2022-05-06 17:28:34 | ブログ短編

 そこは海の底(そこ)にあるという、乙姫(おとひめ)が住む竜宮城(りゅうぐうじょう)。
 今の乙姫はまだ幼(おさな)くて、陸(おか)の世界(せかい)に憧(あこが)れを持っていた。そこで乙姫は、ウミガメさんを呼(よ)びつけて言いました。

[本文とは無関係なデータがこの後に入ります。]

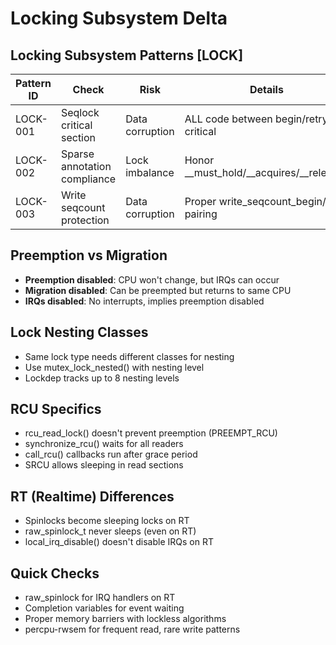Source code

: # Locking Subsystem Delta

## Locking Subsystem Patterns [LOCK]

| Pattern ID | Check | Risk | Details |
|------------|-------|------|---------|
| LOCK-001 | Seqlock critical section | Data corruption | ALL code between begin/retry is critical |
| LOCK-002 | Sparse annotation compliance | Lock imbalance | Honor __must_hold/__acquires/__releases |
| LOCK-003 | Write seqcount protection | Data corruption | Proper write_seqcount_begin/end pairing |

## Preemption vs Migration
- **Preemption disabled**: CPU won't change, but IRQs can occur
- **Migration disabled**: Can be preempted but returns to same CPU
- **IRQs disabled**: No interrupts, implies preemption disabled

## Lock Nesting Classes
- Same lock type needs different classes for nesting
- Use mutex_lock_nested() with nesting level
- Lockdep tracks up to 8 nesting levels

## RCU Specifics
- rcu_read_lock() doesn't prevent preemption (PREEMPT_RCU)
- synchronize_rcu() waits for all readers
- call_rcu() callbacks run after grace period
- SRCU allows sleeping in read sections

## RT (Realtime) Differences
- Spinlocks become sleeping locks on RT
- raw_spinlock_t never sleeps (even on RT)
- local_irq_disable() doesn't disable IRQs on RT

## Quick Checks
- raw_spinlock for IRQ handlers on RT
- Completion variables for event waiting
- Proper memory barriers with lockless algorithms
- percpu-rwsem for frequent read, rare write patterns
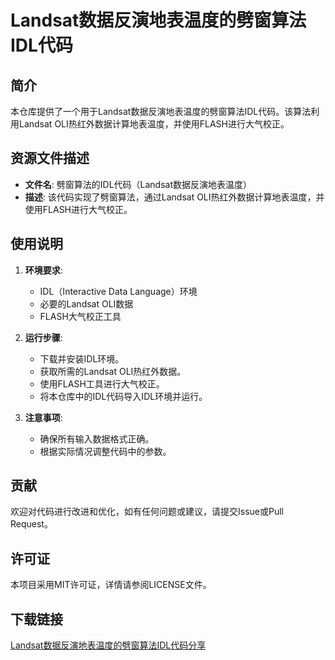 # Landsat数据反演地表温度的劈窗算法IDL代码

## 简介

本仓库提供了一个用于Landsat数据反演地表温度的劈窗算法IDL代码。该算法利用Landsat OLI热红外数据计算地表温度，并使用FLASH进行大气校正。

## 资源文件描述

- **文件名**: 劈窗算法的IDL代码（Landsat数据反演地表温度）
- **描述**: 该代码实现了劈窗算法，通过Landsat OLI热红外数据计算地表温度，并使用FLASH进行大气校正。

## 使用说明

1. **环境要求**: 
   - IDL（Interactive Data Language）环境
   - 必要的Landsat OLI数据
   - FLASH大气校正工具

2. **运行步骤**:
   - 下载并安装IDL环境。
   - 获取所需的Landsat OLI热红外数据。
   - 使用FLASH工具进行大气校正。
   - 将本仓库中的IDL代码导入IDL环境并运行。

3. **注意事项**:
   - 确保所有输入数据格式正确。
   - 根据实际情况调整代码中的参数。

## 贡献

欢迎对代码进行改进和优化，如有任何问题或建议，请提交Issue或Pull Request。

## 许可证

本项目采用MIT许可证，详情请参阅LICENSE文件。

## 下载链接

[Landsat数据反演地表温度的劈窗算法IDL代码分享](https://pan.quark.cn/s/3fa10edc6dce)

「あなたは陸(おか)に上がれるんでしょ。人間(にんげん)をここに連(つ)れて来てよ」
 ウミガメさんは答(こた)えます。「それはムリです。今の人間はわたしたちのことなんか…」
「でも、あなたは浦島太郎(うらしまたろう)をここに連れて来たんでしょ。あたしも、会いたいの」
「太郎さんは、もう亡(な)くなってます。人間の寿命(じゅみょう)は短いんですから」
「じゃあ、誰(だれ)でもいいわ。あたし、陸(おか)の上のことが知りたいの。どんな世界なのか――」
「それは、ダメですよ。外(そと)の世界のことを知るのは、乙姫にはまだ早いです。それに、人間を連れて来るには、いろいろと手続(てつづ)きが大変(たいへん)なんです。人間の中には悪人(あくにん)もいるんですから。もし、乙姫に何かあったら…」
「あたしなら大丈夫(だいじょうぶ)よ。あんなに青(あお)くて、キラキラしてる世界に悪(わる)い人なんか――」
「乙姫、どうしてそんなことを…。まさか、海の上に出たんですか?」
 乙姫は口を押(お)さえると、誤魔化(ごまか)すように言った。「そ、そんなこと、してないわよ。ちょっと、トビウオさんたちが話してるの、聞いただけよ」
「ほんとですか? もし掟を破(やぶ)ったら、乙姫だって罰(ばつ)を受(う)けることになるんですよ」
「そ、そんなこと、ちゃんと分かってるわよ。もうしないから、誰にも言わないで…」
<つぶやき>やっちゃってましたね。知りたい気持ちは分かるけど、掟は守(まも)らないとダメ。